Bir kaç kez seslenmeme rağmen cevap vermedi. Cevap vermeyi geçeyim en ufak tepki bile vermedi. Tek bir yere odaklanmış, hiçbir şekilde gözlerini kırpmıyordu. Neye baktığını görebilmek için aynı yöne baktım ama her zamanki banyoydu, bir farklılık yoktu.

"Beni korkutuyorsun." diyerek yanına gidip kolunu tuttuğumda çığlık attığı gibi olduğu yere oturdu ve sayıklar gibi aynı şeyleri tekrarladı: "Çıkar beni, çıkar beni, çok korkuyorum artık. Çıkar beni."

Başını iki elinin arasına almış bilinçsizce davranışlarda bulunurken uygun bir anlatımsa beynimden vurulmuş gibi hissediyordum. Baktığım kişinin Dilay olduğuna, benim her zaman neşeli ve kontrolü elinde tutan hocam olduğuna inanamıyordum. Bambaşka biri gibiydi: Bir çocuk gibi korkarak titriyordu.

İçimden ardı ardına titreme geçerken bu halinde kendimi görmeden de edemedim. Tekrar dokunmayı denediğimde daha da küçüldü ve tüylerimin diken diken olmasına sebep olacak bir haykırışta bulundu: "YALVARIRIM AÇ KAPIYI!"

- Dilay, yapma böyle. Ne oldu sana, dedim soğukkanlı olmaya çalışırken.

Elleri başının arasında zangır zangır titremeye devam etti. Hiçbir şey anlamıyordum: Bu kız bu hâle neden gelmişti?

- Beni duyabiliyor musun? Beni tanıyor musun, Şafak'ım ben?

İletişim kurmayı deneyebilirdim ki sonuç veriyordu. Başını ellerinin arasından kaldırıp bana baktı. Gözleri gözlerime denk gelince anında dolup yaşlarını boncuk boncuk akıttı.

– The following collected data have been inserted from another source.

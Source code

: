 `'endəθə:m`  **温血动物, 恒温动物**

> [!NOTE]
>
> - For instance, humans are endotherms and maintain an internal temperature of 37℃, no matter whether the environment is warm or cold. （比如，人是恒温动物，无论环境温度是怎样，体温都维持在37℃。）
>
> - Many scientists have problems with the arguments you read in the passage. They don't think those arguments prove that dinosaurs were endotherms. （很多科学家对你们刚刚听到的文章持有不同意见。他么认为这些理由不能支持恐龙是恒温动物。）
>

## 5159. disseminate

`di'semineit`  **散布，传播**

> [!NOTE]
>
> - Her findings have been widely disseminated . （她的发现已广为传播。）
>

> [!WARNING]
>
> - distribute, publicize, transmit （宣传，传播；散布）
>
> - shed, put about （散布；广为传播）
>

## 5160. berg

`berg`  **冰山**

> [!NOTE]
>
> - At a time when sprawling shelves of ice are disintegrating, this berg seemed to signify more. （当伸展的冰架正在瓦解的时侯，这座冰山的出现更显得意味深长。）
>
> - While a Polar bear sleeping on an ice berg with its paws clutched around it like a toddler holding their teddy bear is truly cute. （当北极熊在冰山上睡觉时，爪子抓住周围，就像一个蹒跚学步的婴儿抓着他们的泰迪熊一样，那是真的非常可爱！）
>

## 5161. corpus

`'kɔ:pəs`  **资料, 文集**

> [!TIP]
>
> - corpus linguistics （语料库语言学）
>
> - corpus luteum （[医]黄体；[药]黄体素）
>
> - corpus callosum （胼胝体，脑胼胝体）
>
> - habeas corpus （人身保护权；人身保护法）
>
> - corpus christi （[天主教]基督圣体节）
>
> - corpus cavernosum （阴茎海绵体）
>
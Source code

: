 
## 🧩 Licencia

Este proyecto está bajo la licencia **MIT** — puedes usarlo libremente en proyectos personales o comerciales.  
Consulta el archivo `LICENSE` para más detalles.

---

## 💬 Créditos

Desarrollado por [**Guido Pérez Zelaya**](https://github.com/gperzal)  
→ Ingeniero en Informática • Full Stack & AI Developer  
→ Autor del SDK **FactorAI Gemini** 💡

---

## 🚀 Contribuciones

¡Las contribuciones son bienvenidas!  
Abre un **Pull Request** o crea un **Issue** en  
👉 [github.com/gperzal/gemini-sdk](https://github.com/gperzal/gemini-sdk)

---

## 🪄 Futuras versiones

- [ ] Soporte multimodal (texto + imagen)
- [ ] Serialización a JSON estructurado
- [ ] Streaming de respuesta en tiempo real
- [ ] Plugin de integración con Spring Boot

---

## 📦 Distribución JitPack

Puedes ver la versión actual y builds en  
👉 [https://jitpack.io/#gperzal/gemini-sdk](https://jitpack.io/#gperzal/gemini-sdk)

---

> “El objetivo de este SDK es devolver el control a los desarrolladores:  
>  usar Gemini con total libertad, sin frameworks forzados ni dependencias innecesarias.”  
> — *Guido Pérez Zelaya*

"Ama ağlama güzelim, dayanamıyorum." dedikten sonra tekrar yaklaşmayı denedim ve bu sefer beni caydıracak bir tepki vermedi. Bunu fırsat bilip yanına oturup başını göğsüme yasladım. Hâlâ çok titriyordu, tutmakta zorlanacağım kadar. Ben de böyle oluyor muydum...

- Şimdi seni kucağıma alıp buradan çıkartacağım, tamam mı?

Cevap yoktu. İncitmemeye çalışarak kucakladım ve dizlerimden güç alarak ayağa kalktım. Bunu yapmamla birlikte boynuma sıkı sıkı sarıldı. Hatta bu sıkılık canımı acıtıyordu.

- Şş, buradayım. Korkma.

Odasına götürünce yatağına yatırmak istedim ama beni bırakmamıştı. "Tamam." diyerek kucağımdan indirmeden yatağa oturdum. Sırtımı yatak başlığına verip biraz yayılmıştım Dilay'ın daha rahat etmesi için.
İşe yaramasını umarak "Bak, çıktık oradan. Şimdi güvendesin, benimlesin." dedim. Sadece boynumdaki kolları biraz gevşemişti: Bu da bir ilerleme.

Bir atak geçiriyordu ve bunu ne ona yakıştırıyordum ne de bir sebep bulabiliyordum. Bu kadar ciddi bir şey, evlenmemiz gibi bir sıkıntıdan meydana gelmezdi. Saçlarını okşayıp yanında olduğumu söyledim bir süre. Yavaşça titremesi durmuştu ve ağlamıyordu. Nasıl olduğunu görebilmek için ona doğru eğilip bağlı olmadığı için yüzünü kapatan saçlarını geri çektim. Ama elim cayır cayır yanan yüzüne değince başka bir şok daha yaşadım. Hiç de sadece ağlamasından kaynaklanan bir sıcaklık değildi bu.